■ **Task instructions**: Nothing in the entries may be altered; copy them all exactly.
+===+
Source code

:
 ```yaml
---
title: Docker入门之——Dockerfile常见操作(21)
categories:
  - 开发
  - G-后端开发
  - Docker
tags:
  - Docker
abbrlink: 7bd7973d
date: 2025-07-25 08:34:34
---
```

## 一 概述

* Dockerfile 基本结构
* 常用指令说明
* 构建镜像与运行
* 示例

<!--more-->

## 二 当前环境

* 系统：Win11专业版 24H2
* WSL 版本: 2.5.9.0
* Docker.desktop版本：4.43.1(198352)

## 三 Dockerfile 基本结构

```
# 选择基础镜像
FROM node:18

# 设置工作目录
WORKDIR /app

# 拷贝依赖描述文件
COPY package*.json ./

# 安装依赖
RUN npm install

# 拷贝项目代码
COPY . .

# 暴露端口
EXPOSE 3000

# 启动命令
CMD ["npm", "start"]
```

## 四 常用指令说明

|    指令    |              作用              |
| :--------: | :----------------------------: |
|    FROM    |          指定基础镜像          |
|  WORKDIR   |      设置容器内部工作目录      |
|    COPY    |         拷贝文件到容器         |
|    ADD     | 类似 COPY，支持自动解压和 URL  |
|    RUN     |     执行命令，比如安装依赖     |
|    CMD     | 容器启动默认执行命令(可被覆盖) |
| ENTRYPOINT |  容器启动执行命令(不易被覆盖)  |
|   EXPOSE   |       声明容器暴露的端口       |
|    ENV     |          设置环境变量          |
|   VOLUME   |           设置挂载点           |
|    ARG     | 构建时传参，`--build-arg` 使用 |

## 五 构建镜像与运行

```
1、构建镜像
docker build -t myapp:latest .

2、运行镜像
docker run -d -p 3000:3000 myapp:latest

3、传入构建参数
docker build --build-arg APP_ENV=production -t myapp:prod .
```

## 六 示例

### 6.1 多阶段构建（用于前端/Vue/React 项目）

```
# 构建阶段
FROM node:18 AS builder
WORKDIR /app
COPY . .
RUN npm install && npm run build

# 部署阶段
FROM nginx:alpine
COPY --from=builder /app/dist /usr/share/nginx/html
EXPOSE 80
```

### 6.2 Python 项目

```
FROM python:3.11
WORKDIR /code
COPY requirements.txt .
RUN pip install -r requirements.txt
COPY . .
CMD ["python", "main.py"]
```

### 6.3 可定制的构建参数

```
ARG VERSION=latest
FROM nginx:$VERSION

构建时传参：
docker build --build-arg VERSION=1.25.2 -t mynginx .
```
+===+
■ **Written response**:
Source code

:
 ```yaml
---
title: Docker入门之——Dockerfile常见操作(21)
categories:
  - 开发
  - G-后端开发
  - Docker
tags:
  - Docker
abbrlink: 7bd7973d
date: 2025-07-25 08:34:34
---
```

## 一 概述

* Dockerfile 基本结构
* 常用指令说明
* 构建镜像与运行
* 示例

<!--more-->

## 二 当前环境

* 系统：Win11专业版 24H2
* WSL 版本: 2.5.9.0
* Docker.desktop版本：4.43.1(198352)

## 三 Dockerfile 基本结构

```
# 选择基础镜像
FROM node:18

# 设置工作目录
WORKDIR /app

# 拷贝依赖描述文件
COPY package*.json ./

# 安装依赖
RUN npm install

# 拷贝项目代码
COPY . .

# 暴露端口
EXPOSE 3000

# 启动命令
CMD ["npm", "start"]
```

## 四 常用指令说明

|    指令    |              作用              |
| :--------: | :----------------------------: |
|    FROM    |          指定基础镜像          |
|  WORKDIR   |      设置容器内部工作目录      |
|    COPY    |         拷贝文件到容器         |
|    ADD     | 类似 COPY，支持自动解压和 URL  |
|    RUN     |     执行命令，比如安装依赖     |
|    CMD     | 容器启动默认执行命令(可被覆盖) |
| ENTRYPOINT |  容器启动执行命令(不易被覆盖)  |
|   EXPOSE   |       声明容器暴露的端口       |
|    ENV     |          设置环境变量          |
|   VOLUME   |           设置挂载点           |
|    ARG     | 构建时传参，`--build-arg` 使用 |

## 五 构建镜像与运行

```
1、构建镜像
docker build -t myapp:latest .

2、运行镜像
docker run -d -p 3000:3000 myapp:latest

3、传入构建参数
docker build --build-arg APP_ENV=production -t myapp:prod .
```

## 六 示例

### 6.1 多阶段构建（用于前端/Vue/React 项目）

```
# 构建阶段
FROM node:18 AS builder
WORKDIR /app
COPY . .
RUN npm install && npm run build

# 部署阶段
FROM nginx:alpine
COPY --from=builder /app/dist /usr/share/nginx/html
EXPOSE 80
```

### 6.2 Python 项目

```
FROM python:3.11
WORKDIR /code
COPY requirements.txt .
RUN pip install -r requirements.txt
COPY . .
CMD ["python", "main.py"]
```

### 6.3 可定制的构建参数

```
ARG VERSION=latest
FROM nginx:$VERSION

构建时传参：
docker build --build-arg VERSION=1.25.2 -t mynginx .
```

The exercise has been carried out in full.